• Prompt: Every line from the one with "auch heraus ihnen" to the end of the entries, both included, is to be copied exactly; the other lines stay out.
(Records for processing)
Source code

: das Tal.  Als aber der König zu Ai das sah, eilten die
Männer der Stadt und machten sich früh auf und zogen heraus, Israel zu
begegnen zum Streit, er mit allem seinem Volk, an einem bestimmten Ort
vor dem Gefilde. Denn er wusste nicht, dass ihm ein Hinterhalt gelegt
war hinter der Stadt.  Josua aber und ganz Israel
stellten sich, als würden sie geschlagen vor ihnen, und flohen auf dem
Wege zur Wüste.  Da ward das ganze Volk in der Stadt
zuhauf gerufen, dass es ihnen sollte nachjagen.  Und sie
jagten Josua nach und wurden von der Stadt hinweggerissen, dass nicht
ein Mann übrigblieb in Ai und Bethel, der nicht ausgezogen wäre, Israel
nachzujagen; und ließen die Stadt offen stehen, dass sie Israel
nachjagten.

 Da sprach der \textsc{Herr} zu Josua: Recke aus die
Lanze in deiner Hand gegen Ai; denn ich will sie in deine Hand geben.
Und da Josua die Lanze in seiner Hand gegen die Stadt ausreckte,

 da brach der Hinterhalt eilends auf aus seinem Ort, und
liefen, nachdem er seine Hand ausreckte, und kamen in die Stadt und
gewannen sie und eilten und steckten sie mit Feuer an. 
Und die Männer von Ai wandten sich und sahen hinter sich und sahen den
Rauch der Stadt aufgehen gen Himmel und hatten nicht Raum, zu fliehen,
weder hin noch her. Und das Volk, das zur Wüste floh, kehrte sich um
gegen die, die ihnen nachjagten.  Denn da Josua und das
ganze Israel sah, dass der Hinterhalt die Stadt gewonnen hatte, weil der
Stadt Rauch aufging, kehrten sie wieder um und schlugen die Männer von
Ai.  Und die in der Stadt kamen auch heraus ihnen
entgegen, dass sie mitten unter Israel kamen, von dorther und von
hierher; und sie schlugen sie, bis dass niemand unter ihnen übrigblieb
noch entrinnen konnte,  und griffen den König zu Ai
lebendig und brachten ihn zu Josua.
(End Records for processing)
• Your response:
Ai.  Und die in der Stadt kamen auch heraus ihnen
entgegen, dass sie mitten unter Israel kamen, von dorther und von
hierher; und sie schlugen sie, bis dass niemand unter ihnen übrigblieb
noch entrinnen konnte,  und griffen den König zu Ai
lebendig und brachten ihn zu Josua.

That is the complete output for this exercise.